The Origins of Castles

Images
Images
FIG 1.1: PEVERIL CASTLE AND MAM TOR, DERBYSHIRE: The lines along the ridge of the hill in the background with the concave landslip are from an Iron Age hillfort, built to protect a settlement within. The castle walls in the foreground, however, were built by the local lord some 1,500 years later as part of a defended home and military base from which his estate below could be patrolled. Although some hillforts are known today as castles, we will be focusing on the true medieval structures which uniquely filled this dual role of home and garrison.
What is a Castle?
Before looking for its origins it is important to define what exactly we mean by a castle - and just as crucially what it is not. An arrangement of towers, battlements, earthworks and gateways does not automatically constitute a castle, for these elements have all been used before and since in other types of fortifications and buildings.
Images
FIG 1.2: DUN CARLOWAY BROCH, ISLE OF LEWIS: The remains of a circular broch exposing its hollow walls between which stairs were built and a central area accessible through the low doorway to the front.
Iron Age man dug ditches, raised banks mounted with wooden fences and formed complicated defensive gateways around the tops of prominent hills up to 1,700 years before castle moats and palisades were erected by invading Normans. They were a place of defence for a community and any attackers were usually repelled by men standing outside the perimeter fence.
The remains of about five hundred circular stone towers are dotted through the north and west of Scotland, many of them pre-dating the castle by at least a thousand years. These brochs were strongholds with a guarded narrow entrance, stairs rising through hollow walls, and timber platforms within the central area, similar to the medieval castle tower. The Romans constructed forts in towns, along Hadrian’s Wall and around the south and east coast of England.

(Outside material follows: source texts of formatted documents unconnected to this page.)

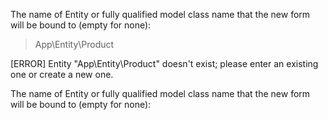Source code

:  The name of Entity or fully qualified model class name that the new form will be bound to (empty for none):
 > App\Entity\Product


                                                                                                                        
 [ERROR] Entity "App\Entity\Product" doesn't exist; please enter an existing one or create a new one.                   
                                                                                                                        

 The name of Entity or fully qualified model class name that the new form will be bound to (empty for none):
 >
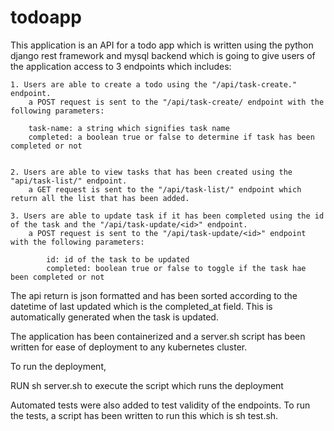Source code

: # todoapp

This application is an API for a todo app which is written using the python django rest framework and mysql backend which is going to give users of the application access to 3 endpoints which includes:

    1. Users are able to create a todo using the "/api/task-create." endpoint.
        a POST request is sent to the "/api/task-create/ endpoint with the following parameters:

        task-name: a string which signifies task name
        completed: a boolean true or false to determine if task has been completed or not


    2. Users are able to view tasks that has been created using the "api/task-list/" endpoint.
        a GET request is sent to the "/api/task-list/" endpoint which return all the list that has been added.

    3. Users are able to update task if it has been completed using the id of the task and the "/api/task-update/<id>" endpoint.
        a POST request is sent to the "/api/task-update/<id>" endpoint with the following parameters:

            id: id of the task to be updated
            completed: boolean true or false to toggle if the task hae been completed or not


The api return is json formatted and has been sorted according to the datetime of last updated which is the completed_at field. This is automatically generated when the task is updated.

The application has been containerized and a server.sh script has been written for ease of deployment to any kubernetes cluster.

To run the deployment, 

RUN sh server.sh to execute the script which runs the deployment

Automated tests were also added to test validity of the endpoints. To run the tests, a script has been written to run this which is sh test.sh.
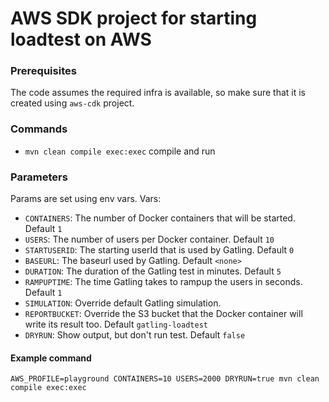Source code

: # AWS SDK project for starting loadtest on AWS

### Prerequisites
The code assumes the required infra is available, so make sure that it is created using `aws-cdk` project.

### Commands

* `mvn clean compile exec:exec` compile and run

### Parameters
Params are set using env vars.
Vars:
* `CONTAINERS`: The number of Docker containers that will be started. Default `1`
* `USERS`: The number of users per Docker container. Default `10`
* `STARTUSERID`: The starting userId that is used by Gatling. Default `0`
* `BASEURL`: The baseurl used by Gatling. Default `<none>`
* `DURATION`: The duration of the Gatling test in minutes. Default `5`
* `RAMPUPTIME`: The time Gatling takes to rampup the users in seconds. Default `1`
* `SIMULATION`: Override default Gatling simulation.
* `REPORTBUCKET`: Override the S3 bucket that the Docker container will write its result too. Default `gatling-loadtest`
* `DRYRUN`: Show output, but don't run test. Default `false`

#### Example command
`AWS_PROFILE=playground CONTAINERS=10 USERS=2000 DRYRUN=true mvn clean compile exec:exec`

These featured stone walls with battlements and powerful gateways protected by round towers, again much in common with our idea of a castle. Since the medieval period many lords have built new, so-called castles which, despite having imposing façades and often being sited upon an earlier fortification, are exposed as shams by their large window openings filled with glass, arrangements of towers designed to please the eye, and surrounding gardens rather than defensive earthworks.
Despite appearances the above examples are not castles, although to add to the confusion many are referred to as such, like Maiden Castle which is an Iron Age hill fort! The type that we will be focusing on is the true medieval castle. They differ from these other structures in that they fulfilled a dual role as both the home of a king, baron or his tenant and as a fortification from which to attack or defend his estates. These imposing structures reflected the power and authority of those who built them and were local centres of government and justice. They were also an important element of the social structure known today as the feudal system. So it is in the origins of feudalism that we find the first castles.
Feudalism
Not since the Roman Empire had collapsed in the 5th century had one man ruled such a large part of mainland Europe. The year was AD 800 and the man was Charles, King of the Franks, better known to history as Charlemagne. His empire spread across modern day France, Germany, Austria and down into Italy. To manage such a large territory he broke the land down into counties with nobles to defend and govern them. In return for this land a noble would be expected to provide armed men at a time of war. Charlemagne, in common with most rulers through the Middle Ages, had no standing army.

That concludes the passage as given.